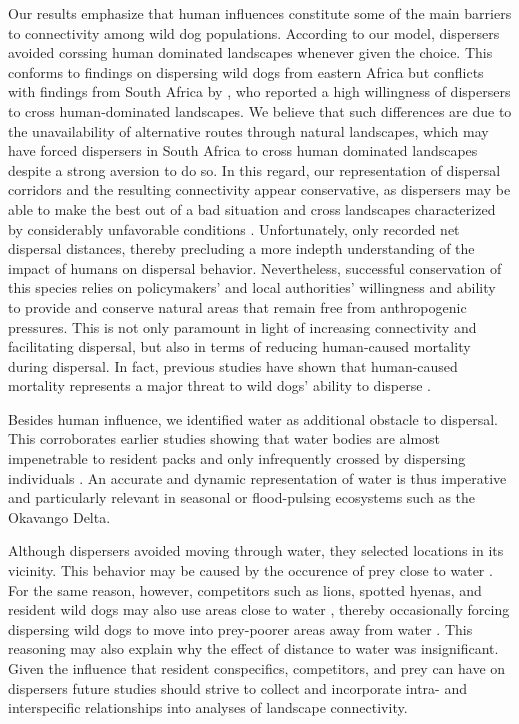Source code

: \documentclass[abstract=on,10pt,a4paper,bibliography=totocnumbered]{article}
\begin{document}
Our results emphasize that human influences constitute some of the main barriers
to connectivity among wild dog populations. According to our model, dispersers
avoided corssing human dominated landscapes whenever given the
choice. This conforms to findings on dispersing wild dogs
from eastern Africa \citep{Masenga.2016, Oneill.2020} but conflicts with
findings from South Africa by \cite{DaviesMostert.2012}, who reported a high
willingness of dispersers to cross human-dominated landscapes. We believe that
such differences are due to the unavailability of alternative routes through
natural landscapes, which may have forced dispersers in South Africa to cross
human dominated landscapes despite a strong aversion to do so. In this regard,
our representation of dispersal corridors and the resulting connectivity appear
conservative, as dispersers may be able to make the best out of a bad situation
and cross landscapes characterized by considerably unfavorable conditions
\citep{Palomares.2000, Elliot.2014}. Unfortunately, \cite{DaviesMostert.2012}
only recorded net dispersal distances, thereby precluding a more indepth
understanding of the impact of humans on dispersal behavior. Nevertheless, successful conservation of this species relies on
policymakers' and local authorities' willingness and ability to provide and
conserve natural areas that remain free from anthropogenic pressures. This is
not only paramount in light of increasing connectivity and facilitating
dispersal, but also in terms of reducing human-caused mortality during
dispersal. In fact, previous studies have shown that human-caused mortality
represents a major threat to wild dogs' ability to disperse
\citep{Woodroffe.2019, Cozzi.2020}.

Besides human influence, we identified water as additional obstacle to
dispersal. This corroborates earlier studies showing that water bodies are
almost impenetrable to resident packs \citep{Abrahms.2017} and only infrequently
crossed by dispersing individuals \citep{Cozzi.2020}. An accurate and dynamic
representation of water is thus imperative and particularly relevant in seasonal
or flood-pulsing ecosystems such as the Okavango Delta.

Although dispersers avoided moving through water, they selected locations in its
vicinity. This behavior may be caused by the occurence of prey close to water
\citep{Bonyongo.2005}. For the same reason, however, competitors such as lions,
spotted hyenas, and resident wild dogs may also use areas close to water
\citep{Valeix.2010}, thereby occasionally forcing dispersing wild dogs to move
into prey-poorer areas away from water \citep{Creel.2002, Mills.1997}. This
reasoning may also explain why the effect of distance to water was
insignificant. Given the influence that
resident conspecifics, competitors, and prey can have on dispersers
\citep{Cozzi.2018, Armansin.2019} future studies should strive to collect and
incorporate intra- and interspecific relationships into analyses of landscape
connectivity.
\end{document}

| How to complete this task |
Before answering, find the line with "avoided corssing human" in the records above; then reproduce exactly each line from the first through that line, leaving out pictures.

| Solution to the exercise |
Source code

: \documentclass[abstract=on,10pt,a4paper,bibliography=totocnumbered]{article}
\begin{document}
Our results emphasize that human influences constitute some of the main barriers
to connectivity among wild dog populations. According to our model, dispersers
avoided corssing human dominated landscapes whenever given the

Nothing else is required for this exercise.